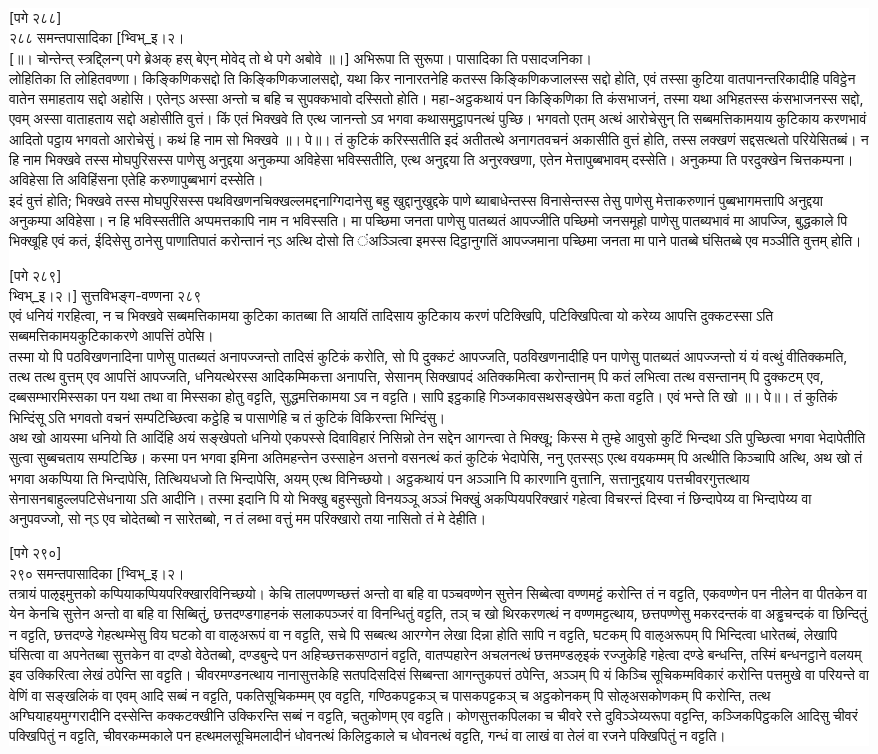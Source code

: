 
[पगे २८८]  
२८८ समन्तपासादिका [भ्विभ्_इ।२।  
[॥। चोन्तेन्त् स्त्रद्द्लिन्ग् पगे ब्रेअक् हस् बेएन् मोवेद् तो थे पगे अबोवे ॥।] अभिरूपा ति सुरूपा। पासादिका ति पसादजनिका।  
लोहितिका ति लोहितवण्णा। किङ्किणिकसद्दो ति किङ्किणिकजालसद्दो, यथा किर नानारतनेहि कतस्स किङ्किणिकजालस्स सद्दो होति, एवं तस्सा कुटिया वातपानन्तरिकादीहि पविट्ठेन वातेन समाहताय सद्दो अहोसि। एतेन्ऽ अस्सा अन्तो च बहि च सुपक्कभावो दस्सितो होति। महा-अट्ठकथायं पन किङ्किणिका ति कंसभाजनं, तस्मा यथा अभिहतस्स कंसभाजनस्स सद्दो, एवम् अस्सा वाताहताय सद्दो अहोसीति वुत्तं। किं एतं भिक्खवे ति एत्थ जानन्तो ऽव भगवा कथासमुट्ठापनत्थं पुच्छि। भगवतो एतम् अत्थं आरोचेसुन् ति सब्बमत्तिकामयाय कुटिकाय करणभावं आदितो पट्ठाय भगवतो आरोचेसुं। कथं हि नाम सो भिक्खवे ॥। पे॥। तं कुटिकं करिस्सतीति इदं अतीतत्थे अनागतवचनं अकासीति वुत्तं होति, तस्स लक्खणं सद्दसत्थतो परियेसितब्बं। न हि नाम भिक्खवे तस्स मोघपुरिसस्स पाणेसु अनुद्दया अनुकम्पा अविहेसा भविस्सतीति, एत्थ अनुद्दया ति अनुरक्खणा, एतेन मेत्तापुब्बभावम् दस्सेति। अनुकम्पा ति परदुक्खेन चित्तकम्पना।  
अविहेसा ति अविहिंसना एतेहि करुणापुब्बभागं दस्सेति।  
इदं वुत्तं होति; भिक्खवे तस्स मोघपुरिसस्स पथविखणनचिक्खल्लमद्दनाग्गिदानेसु बहु खुद्दानुखुद्दके पाणे ब्याबाधेन्तस्स विनासेन्तस्स तेसु पाणेसु मेत्ताकरुणानं पुब्बभागमत्तापि अनुद्दया अनुकम्पा अविहेसा। न हि भविस्सतीति अप्पमत्तकापि नाम न भविस्सति। मा पच्छिमा जनता पाणेसु पातब्यतं आपज्जीति पच्छिमो जनसमूहो पाणेसु पातब्यभावं मा आपज्जि, बुद्धकाले पि भिक्खूहि एवं कतं, ईदिसेसु ठानेसु पाणातिपातं करोन्तानं न्ऽ अत्थि दोसो ति ंअञ्ञित्वा इमस्स दिट्ठानुगतिं आपज्जमाना पच्छिमा जनता मा पाने पातब्बे घंसितब्बे एव मञ्ञीति वुत्तम् होति।

[पगे २८९]  
भ्विभ्_इ।२।] सुत्तविभङ्ग-वण्णना २८९  
एवं धनियं गरहित्वा, न च भिक्खवे सब्बमत्तिकामया कुटिका कातब्बा ति आयतिं तादिसाय कुटिकाय करणं पटिक्खिपि, पटिक्खिपित्वा यो करेय्य आपत्ति दुक्कटस्सा ऽति सब्बमत्तिकामयकुटिकाकरणे आपत्तिं ठपेसि।  
तस्मा यो पि पठविखणनादिना पाणेसु पातब्यतं अनापज्जन्तो तादिसं कुटिकं करोति, सो पि दुक्कटं आपज्जति, पठविखणनादीहि पन पाणेसु पातब्यतं आपज्जन्तो यं यं वत्थुं वीतिक्कमति, तत्थ तत्थ वुत्तम् एव आपत्तिं आपज्जति, धनियत्थेरस्स आदिकम्मिकत्ता अनापत्ति, सेसानम् सिक्खापदं अतिक्कमित्वा करोन्तानम् पि कतं लभित्वा तत्थ वसन्तानम् पि दुक्कटम् एव, दब्बसम्भारमिस्सका पन यथा तथा वा मिस्सका होतु वट्टति, सुद्धमत्तिकामया ऽव न वट्टति। सापि इट्ठकाहि गिञ्जकावसथसङ्खेपेन कता वट्टति। एवं भन्ते ति खो ॥। पे॥। तं कुतिकं भिन्दिंसू ऽति भगवतो वचनं सम्पटिच्छित्वा कट्ठेहि च पासाणेहि च तं कुटिकं विकिरन्ता भिन्दिंसु।  
अथ खो आयस्मा धनियो ति आदिंहि अयं सङ्खेपतो धनियो एकपस्से दिवाविहारं निसिन्नो तेन सद्देन आगन्त्वा ते भिक्खू; किस्स मे तुम्हे आवुसो कुटिं भिन्दथा ऽति पुच्छित्वा भगवा भेदापेतीति सुत्वा सुब्बचताय सम्पटिच्छि। कस्मा पन भगवा इमिना अतिमहन्तेन उस्साहेन अत्तनो वसनत्थं कतं कुटिकं भेदापेसि, ननु एतस्स्ऽ एत्थ वयकम्मम् पि अत्थीति किञ्चापि अत्थि, अथ खो तं भगवा अकप्पिया ति भिन्दापेसि, तित्थियधजो ति भिन्दापेसि, अयम् एत्थ विनिच्छयो। अट्ठकथायं पन अञ्ञानि पि कारणानि वुत्तानि, सत्तानुद्दयाय पत्तचीवरगुत्तत्थाय सेनासनबाहुल्लपटिसेधनाया ऽति आदीनि। तस्मा इदानि पि यो भिक्खु बहुस्सुतो विनयञ्ञू अञ्ञं भिक्खुं अकप्पियपरिक्खारं गहेत्वा विचरन्तं दिस्वा नं छिन्दापेय्य वा भिन्दापेय्य वा अनुपवज्जो, सो न्ऽ एव चोदेतब्बो न सारेतब्बो, न तं लब्भा वत्तुं मम परिक्खारो तया नासितो तं मे देहीति।

[पगे २९०]  
२९० समन्तपासादिका [भ्विभ्_इ।२।  
तत्रायं पाऌइमुत्तको कप्पियाकप्पियपरिक्खारविनिच्छयो। केचि तालपण्णच्छत्तं अन्तो वा बहि वा पञ्चवण्णेन सुत्तेन सिब्बेत्वा वण्णमट्टं करोन्ति तं न वट्टति, एकवण्णेन पन नीलेन वा पीतकेन वा येन केनचि सुत्तेन अन्तो वा बहि वा सिब्बितुं, छत्तदण्डगाहनकं सलाकपञ्जरं वा विनन्धितुं वट्टति, तञ् च खो थिरकरणत्थं न वण्णमट्टत्थाय, छत्तपण्णेसु मकरदन्तकं वा अड्ढचन्दकं वा छिन्दितुं न वट्टति, छत्तदण्डे गेहत्थम्भेसु विय घटको वा वाऌअरूपं वा न वट्टति, सचे पि सब्बत्थ आरग्गेन लेखा दिन्ना होति सापि न वट्टति, घटकम् पि वाऌअरूपम् पि भिन्दित्वा धारेतब्बं, लेखापि घंसित्वा वा अपनेतब्बा सुत्तकेन वा दण्डो वेठेतब्बो, दण्डबुन्दे पन अहिच्छत्तकसण्ठानं वट्टति, वातप्पहारेन अचलनत्थं छत्तमण्डऌइकं रज्जुकेहि गहेत्वा दण्डे बन्धन्ति, तस्मिं बन्धनट्ठाने वलयम् इव उक्किरित्वा लेखं ठपेन्ति सा वट्टति। चीवरमण्डनत्थाय नानासुत्तकेहि सतपदिसदिसं सिब्बन्ता आगन्तुकपत्तं ठपेन्ति, अञ्ञम् पि यं किञ्चि सूचिकम्मविकारं करोन्ति पत्तमुखे वा परियन्ते वा वेणिं वा सङ्खलिकं वा एवम् आदि सब्बं न वट्टति, पकतिसूचिकम्मम् एव वट्टति, गण्ठिकपट्टकञ् च पासकपट्टकञ् च अट्ठकोनकम् पि सोऌअसकोणकम् पि करोन्ति, तत्थ अग्घियाहयमुग्गरादीनि दस्सेन्ति कक्कटक्खीनि उक्किरन्ति सब्बं न वट्टति, चतुकोणम् एव वट्टति। कोणसुत्तकपिलका च चीवरे रत्ते दुविञ्ञेय्यरूपा वट्टन्ति, कञ्जिकपिट्ठकलि आदिसु चीवरं पक्खिपितुं न वट्टति, चीवरकम्मकाले पन हत्थमलसूचिमलादीनं धोवनत्थं किलिट्ठकाले च धोवनत्थं वट्टति, गन्धं वा लाखं वा तेलं वा रजने पक्खिपितुं न वट्टति।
+++++
**REQUIRED ACTION**
Repeat word for word the lines above that run from the line containing "अविहेसा ति अविहिंसना" through the line containing "एवं धनियं गरहित्वा, न", both ends included, and nothing else.

**RESPONSE TO THIS TASK**
अविहेसा ति अविहिंसना एतेहि करुणापुब्बभागं दस्सेति।  
इदं वुत्तं होति; भिक्खवे तस्स मोघपुरिसस्स पथविखणनचिक्खल्लमद्दनाग्गिदानेसु बहु खुद्दानुखुद्दके पाणे ब्याबाधेन्तस्स विनासेन्तस्स तेसु पाणेसु मेत्ताकरुणानं पुब्बभागमत्तापि अनुद्दया अनुकम्पा अविहेसा। न हि भविस्सतीति अप्पमत्तकापि नाम न भविस्सति। मा पच्छिमा जनता पाणेसु पातब्यतं आपज्जीति पच्छिमो जनसमूहो पाणेसु पातब्यभावं मा आपज्जि, बुद्धकाले पि भिक्खूहि एवं कतं, ईदिसेसु ठानेसु पाणातिपातं करोन्तानं न्ऽ अत्थि दोसो ति ंअञ्ञित्वा इमस्स दिट्ठानुगतिं आपज्जमाना पच्छिमा जनता मा पाने पातब्बे घंसितब्बे एव मञ्ञीति वुत्तम् होति।

[पगे २८९]  
भ्विभ्_इ।२।] सुत्तविभङ्ग-वण्णना २८९  
एवं धनियं गरहित्वा, न च भिक्खवे सब्बमत्तिकामया कुटिका कातब्बा ति आयतिं तादिसाय कुटिकाय करणं पटिक्खिपि, पटिक्खिपित्वा यो करेय्य आपत्ति दुक्कटस्सा ऽति सब्बमत्तिकामयकुटिकाकरणे आपत्तिं ठपेसि।  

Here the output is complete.